The Ripper Street season finale felt a lot like a series finale. Reports are that the show is getting a fourth season, which raises interesting questions on the futures of Reid, Drake, Jackson, and even Long Susan. The season’s major storylines were wrapped up with lovely red bows and an exceptionally moving (though premature) obituary.

We begin with Best continuing to run unearth the proverbial bodies in Susan’s backyard. He makes an acquaintance of a journalist from America who has been doggedly pursuing Susan’s father, Swift. The men are suspicious of each other, but agree to cooperate to expose the criminals. Before that can happen, the journalist is murdered by Swift. Of course, this happens after he points the finger at Best.

Jackson continues his fingerprint analysis and learns that Susan is Reid’s shooter. He’s about to learn that’s the tip of the iceberg. He takes Best’s research (and that of the other journalist) and learns that Susan’s father is gunrunning. You can see why Susan has had no problems crossing into Whitechapel’s shadowy underbelly…she’s had a good instructor in her father. The two are distinguishable, however, by what passes for Susan’s conscience. Even though she has committed heinous deeds, she still believes she has done them for the greater good.
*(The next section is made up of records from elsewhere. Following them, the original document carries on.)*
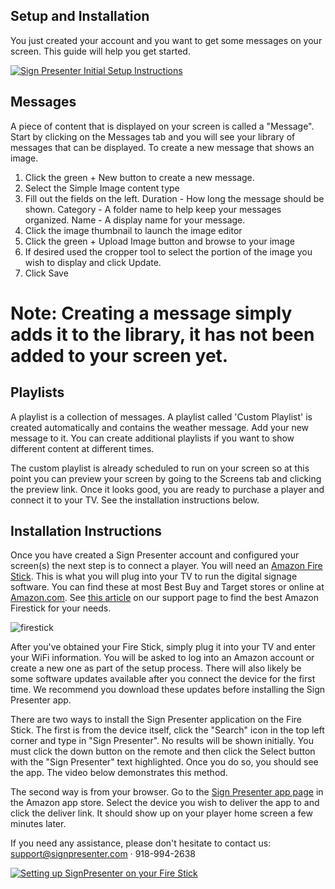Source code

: ## Setup and Installation

You just created your account and you want to get some messages on your screen. This guide will help you get started.

[![Sign Presenter Initial Setup Instructions](https://img.youtube.com/vi/u9teKOKF9GA/0.jpg)](https://www.youtube.com/watch?v=u9teKOKF9GA)

## Messages

A piece of content that is displayed on your screen is called a "Message". Start by clicking on the Messages tab and you will see your library of messages that can be displayed. To create a new message that shows an image.

1. Click the green + New button to create a new message.
2. Select the Simple Image content type
3. Fill out the fields on the left. Duration - How long the message should be shown. Category - A folder name to help keep your messages organized. Name - A display name for your message.
4. Click the image thumbnail to launch the image editor
5. Click the green + Upload Image button and browse to your image
6. If desired used the cropper tool to select the portion of the image you wish to display and click Update.
7. Click Save

# Note: Creating a message simply adds it to the library, it has not been added to your screen yet.

## Playlists
A playlist is a collection of messages. A playlist called 'Custom Playlist' is created automatically and contains the weather message. Add your new message to it. You can create additional playlists if you want to show different content at different times.

The custom playlist is already scheduled to run on your screen so at this point you can preview your screen by going to the Screens tab and clicking the preview link. Once it looks good, you are ready to purchase a player and connect it to your TV. See the installation instructions below.

## Installation Instructions


Once you have created a Sign Presenter account and configured your screen(s) the next step is to connect a player. You will need an [Amazon Fire Stick](https://amzn.to/3letCr1). This is what you will plug into your TV to run the digital signage software. You can find these at most Best Buy and Target stores or online at [Amazon.com](https://amzn.to/3letCr1). See [this article](https://support.signpresenter.com/topics/devicessignpresenterworkson.html) on our support page to find the best Amazon Firestick for your needs.

![firestick](https://user-images.githubusercontent.com/65249159/146643481-49b78c31-34a1-44b0-b9b8-f38394ad0f6e.png)


After you've obtained your Fire Stick, simply plug it into your TV and enter your WiFi information. You will be asked to log into an Amazon account or create a new one as part of the setup process. There will also likely be some software updates available after you connect the device for the first time. We recommend you download these updates before installing the Sign Presenter app.

There are two ways to install the Sign Presenter application on the Fire Stick. The first is from the device itself, click the "Search" icon in the top left corner and type in "Sign Presenter". No results will be shown initially. You must click the down button on the remote and then click the Select button with the "Sign Presenter" text highlighted. Once you do so, you should see the app. The video below demonstrates this method.

The second way is from your browser. Go to the [Sign Presenter app page](https://www.amazon.com/Sign-Presenter/dp/B07V4GF4SZ/) in the Amazon app store. Select the device you wish to deliver the app to and click the deliver link. It should show up on your player home screen a few minutes later.

If you need any assistance, please don't hesitate to contact us: support@signpresenter.com · 918-994-2638


[![Setting up SignPresenter on your Fire Stick](https://img.youtube.com/vi/wQsvcwOqzJI/0.jpg)](https://www.youtube.com/watch?v=wQsvcwOqzJI)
Things unravel for Swift, but not until he’s murdered Best. It was a wonderful death scene for a character that has been with the show since the beginning. Even in the face of his torturer, Best does not waver. He protects Jackson and is brutally murdered. It was a lovely moment when Reid, Drake, and Jackson looked at Best’s dead body and seemed genuinely sad. Best started the series as a bit of a thorn in Reid’s side, and became something else in the end.

From here, the dominoes fall. Drake uncovers the truth about Long Susan. Jackson learns he’s to be a father. They uncover the gun plot. They dispatch Swift. Drake marries Rose. Reid retires to the sea. Jackson and Susan share a future that may or may not involve her going to the gallows. It’s all very satisfying.
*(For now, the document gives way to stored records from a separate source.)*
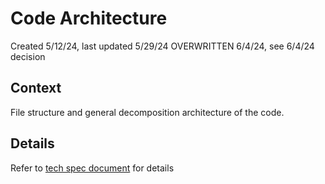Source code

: # Code Architecture

Created 5/12/24, last updated 5/29/24
OVERWRITTEN 6/4/24, see 6/4/24 decision

## Context

File structure and general decomposition architecture of the code.

## Details

Refer to [tech spec document](../../specs/tech_spec.md) for details
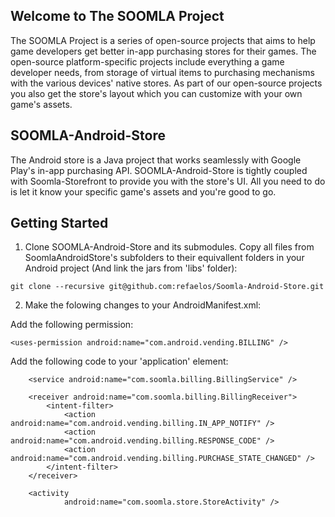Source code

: Welcome to The SOOMLA Project
---
The SOOMLA Project is a series of open-source projects that aims to help game developers get better in-app purchasing stores for their games. The open-source platform-specific projects include everything a game developer needs, from storage of virtual items to purchasing mechanisms with the various devices' native stores. As part of our open-source projects you also get the store's layout which you can customize with your own game's assets.

SOOMLA-Android-Store
---
The Android store is a Java project that works seamlessly with Google Play's in-app purchasing API. SOOMLA-Android-Store is tightly coupled with Soomla-Storefront to provide you with the store's UI. All you need to do is let it know your specific game's assets and you're good to go.

Getting Started
---
1. Clone SOOMLA-Android-Store and its submodules. Copy all files from SoomlaAndroidStore's subfolders to their equivallent folders in your Android project (And link the jars from 'libs' folder):

 `git clone --recursive git@github.com:refaelos/Soomla-Android-Store.git`

2. Make the folowing changes to your AndroidManifest.xml:

  Add the following permission:

 `<uses-permission android:name="com.android.vending.BILLING" />`

  Add the following code to your 'application' element:

        <service android:name="com.soomla.billing.BillingService" />

        <receiver android:name="com.soomla.billing.BillingReceiver">
            <intent-filter>
                <action android:name="com.android.vending.billing.IN_APP_NOTIFY" />
                <action android:name="com.android.vending.billing.RESPONSE_CODE" />
                <action android:name="com.android.vending.billing.PURCHASE_STATE_CHANGED" />
            </intent-filter>
        </receiver>

        <activity
                android:name="com.soomla.store.StoreActivity" />
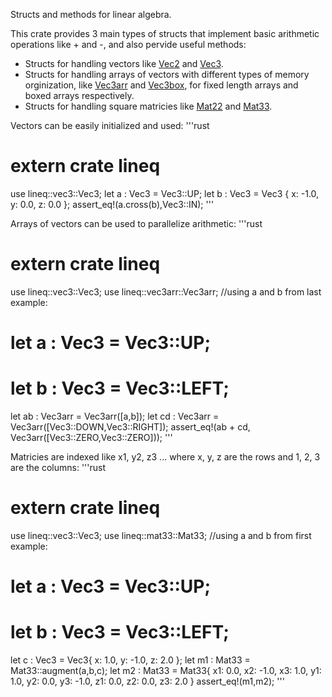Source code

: Structs and methods for linear algebra.

This crate provides 3 main types of structs that implement basic arithmetic operations 
like + and -, and also pervide useful methods:

- Structs for handling vectors like [Vec2](crate::vec2::Vec2) and [Vec3](crate::vec3::Vec3).
- Structs for handling arrays of vectors with different types of memory orginization, like
  [Vec3arr](crate::vec3arr::Vec3arr) and [Vec3box](crate::vec3arr::Vec3box), for fixed length
  arrays and boxed arrays respectively.
- Structs for handling square matricies like [Mat22](crate::mat22::Mat22) and
  [Mat33](crate::mat33::Mat33).

Vectors can be easily initialized and used:
'''rust
# extern crate lineq
use lineq::vec3::Vec3;
let a : Vec3 = Vec3::UP;
let b : Vec3 = Vec3 { x: -1.0, y: 0.0, z: 0.0 };
assert_eq!(a.cross(b),Vec3::IN);
'''

Arrays of vectors can be used to parallelize arithmetic:
'''rust
# extern crate lineq
use lineq::vec3::Vec3;
use lineq::vec3arr::Vec3arr;
//using a and b from last example:
# let a : Vec3 = Vec3::UP;
# let b : Vec3 = Vec3::LEFT;
let ab : Vec3arr = Vec3arr([a,b]);
let cd : Vec3arr = Vec3arr([Vec3::DOWN,Vec3::RIGHT]);
assert_eq!(ab + cd, Vec3arr([Vec3::ZERO,Vec3::ZERO]));
'''

Matricies are indexed like x1, y2, z3 ... where x, y, z
are the rows and 1, 2, 3 are the columns:
'''rust
# extern crate lineq
use lineq::vec3::Vec3;
use lineq::mat33::Mat33;
//using a and b from first example:
# let a : Vec3 = Vec3::UP;
# let b : Vec3 = Vec3::LEFT;
let c : Vec3 = Vec3{ x: 1.0, y: -1.0, z: 2.0 };
let m1 : Mat33 = Mat33::augment(a,b,c);
let m2 : Mat33 = Mat33{
x1: 0.0, x2: -1.0, x3: 1.0,
y1: 1.0, y2: 0.0, y3: -1.0,
z1: 0.0, z2: 0.0, z3: 2.0 }
assert_eq!(m1,m2);
'''
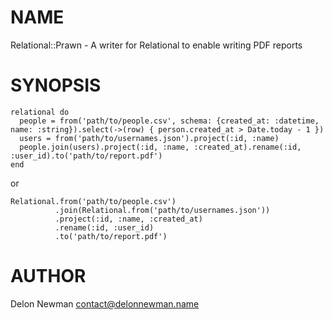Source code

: # NAME

Relational::Prawn - A writer for Relational to enable writing PDF reports

# SYNOPSIS

    relational do
      people = from('path/to/people.csv', schema: {created_at: :datetime, name: :string}).select(->(row) { person.created_at > Date.today - 1 })
      users = from('path/to/usernames.json').project(:id, :name)
      people.join(users).project(:id, :name, :created_at).rename(:id, :user_id).to('path/to/report.pdf')
    end
    
or

    Relational.from('path/to/people.csv')
              .join(Relational.from('path/to/usernames.json'))
              .project(:id, :name, :created_at)
              .rename(:id, :user_id)
              .to('path/to/report.pdf')
# AUTHOR

Delon Newman <contact@delonnewman.name>
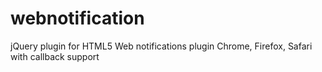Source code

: # webnotification
jQuery plugin for HTML5 Web notifications plugin Chrome, Firefox, Safari with callback support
Within the episode, there were several scenes that were remarkably well done. It was absolutely heartbreaking when Mimi discovers that Jackson is running around trying to protect Susan. Her subtle tears show that she truly cares for him. I loved her comment that he has sacrificed a future to live in the past. It feels like Jackson could not have done anything except go back to Susan, especially once he found out she was pregnant. But in doing so, he’s guaranteeing himself a life of misery.
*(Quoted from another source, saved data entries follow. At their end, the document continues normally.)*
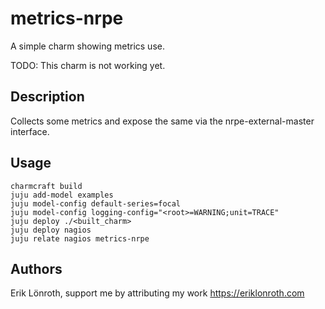 # metrics-nrpe
A simple charm showing metrics use.

TODO: This charm is not working yet.

## Description

Collects some metrics and expose the same via the nrpe-external-master interface.

## Usage

    charmcraft build
    juju add-model examples
    juju model-config default-series=focal
    juju model-config logging-config="<root>=WARNING;unit=TRACE"
    juju deploy ./<built_charm>
    juju deploy nagios
    juju relate nagios metrics-nrpe

## Authors
Erik Lönroth, support me by attributing my work
https://eriklonroth.com
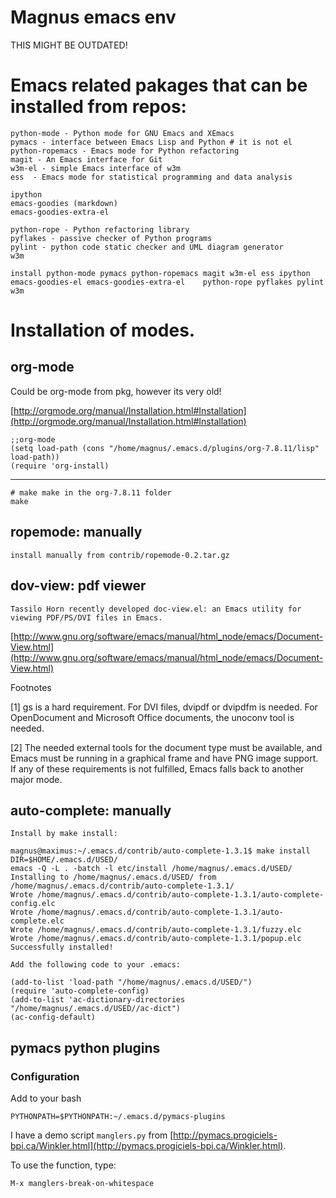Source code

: # Magnus emacs env

THIS MIGHT BE OUTDATED!

# Emacs related pakages that can be installed from repos:

    python-mode - Python mode for GNU Emacs and XEmacs
    pymacs - interface between Emacs Lisp and Python # it is not el
    python-ropemacs - Emacs mode for Python refactoring
    magit - An Emacs interface for Git
    w3m-el - simple Emacs interface of w3m
    ess  - Emacs mode for statistical programming and data analysis   

    ipython
    emacs-goodies (markdown)
	emacs-goodies-extra-el
	
    python-rope - Python refactoring library
    pyflakes - passive checker of Python programs    
    pylint - python code static checker and UML diagram generator
    w3m

    install python-mode pymacs python-ropemacs magit w3m-el ess ipython emacs-goodies-el emacs-goodies-extra-el    python-rope pyflakes pylint w3m

# Installation of modes.

## org-mode

Could be org-mode from pkg, however its very old!

[http://orgmode.org/manual/Installation.html#Installation](http://orgmode.org/manual/Installation.html#Installation)

    ;;org-mode
    (setq load-path (cons "/home/magnus/.emacs.d/plugins/org-7.8.11/lisp" load-path))
    (require 'org-install)

----
    # make make in the org-7.8.11 folder
    make

## ropemode: manually

    install manually from contrib/ropemode-0.2.tar.gz

## dov-view: pdf viewer

    Tassilo Horn recently developed doc-view.el: an Emacs utility for viewing PDF/PS/DVI files in Emacs. 

[http://www.gnu.org/software/emacs/manual/html_node/emacs/Document-View.html](http://www.gnu.org/software/emacs/manual/html_node/emacs/Document-View.html)

Footnotes

[1] gs is a hard requirement. For DVI files, dvipdf or dvipdfm is needed. For OpenDocument and Microsoft Office documents, the unoconv tool is needed.

[2] The needed external tools for the document type must be available, and Emacs must be running in a graphical frame and have PNG image support. If any of these requirements is not fulfilled, Emacs falls back to another major mode.

## auto-complete: manually

    Install by make install:

    magnus@maximus:~/.emacs.d/contrib/auto-complete-1.3.1$ make install DIR=$HOME/.emacs.d/USED/
    emacs -Q -L . -batch -l etc/install /home/magnus/.emacs.d/USED/
    Installing to /home/magnus/.emacs.d/USED/ from /home/magnus/.emacs.d/contrib/auto-complete-1.3.1/
    Wrote /home/magnus/.emacs.d/contrib/auto-complete-1.3.1/auto-complete-config.elc
    Wrote /home/magnus/.emacs.d/contrib/auto-complete-1.3.1/auto-complete.elc
    Wrote /home/magnus/.emacs.d/contrib/auto-complete-1.3.1/fuzzy.elc
    Wrote /home/magnus/.emacs.d/contrib/auto-complete-1.3.1/popup.elc
    Successfully installed!
    
    Add the following code to your .emacs:
    
    (add-to-list 'load-path "/home/magnus/.emacs.d/USED/")
    (require 'auto-complete-config)
    (add-to-list 'ac-dictionary-directories "/home/magnus/.emacs.d/USED//ac-dict")
    (ac-config-default)

## pymacs python plugins

### Configuration

Add to your bash

    PYTHONPATH=$PYTHONPATH:~/.emacs.d/pymacs-plugins
    
I have a demo script ``manglers.py`` from [http://pymacs.progiciels-bpi.ca/Winkler.html](http://pymacs.progiciels-bpi.ca/Winkler.html).

To use the function, type:

    M-x manglers-break-on-whitespace
    
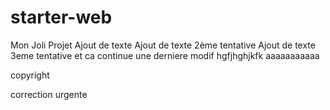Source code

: 
# starter-web
Mon Joli Projet
Ajout de texte
Ajout de texte 2ème tentative
Ajout de texte 3eme tentative
et ca continue
une derniere modif
hgfjhghjkfk
aaaaaaaaaaa

copyright

correction urgente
The scene at the end with Reid running along the beach, very much alive despite the beautiful words of the obituary, is also touching. But the best scene is the exchange between Reid and Susan. We see why he is able to accept what she did to him. I wouldn’t say he forgives her, because that’s not the nature of the conversation really. Reid explains that things seem to be guided by other forces. In seeking to rob her father, Susan sets off a chain of catastrophic events, which have the unintended consequence of reuniting Reid with his daughter. This conversation could fit neatly within any piece of literature of that time period. I found this an incredibly effective way to explain how Reid could work with Susan to bring down Swift.

I do hope that Matthew Macfadyen returns for the fourth season. I can’t imagine the show without him. It is, though, hard to envision where they will go next. Theories?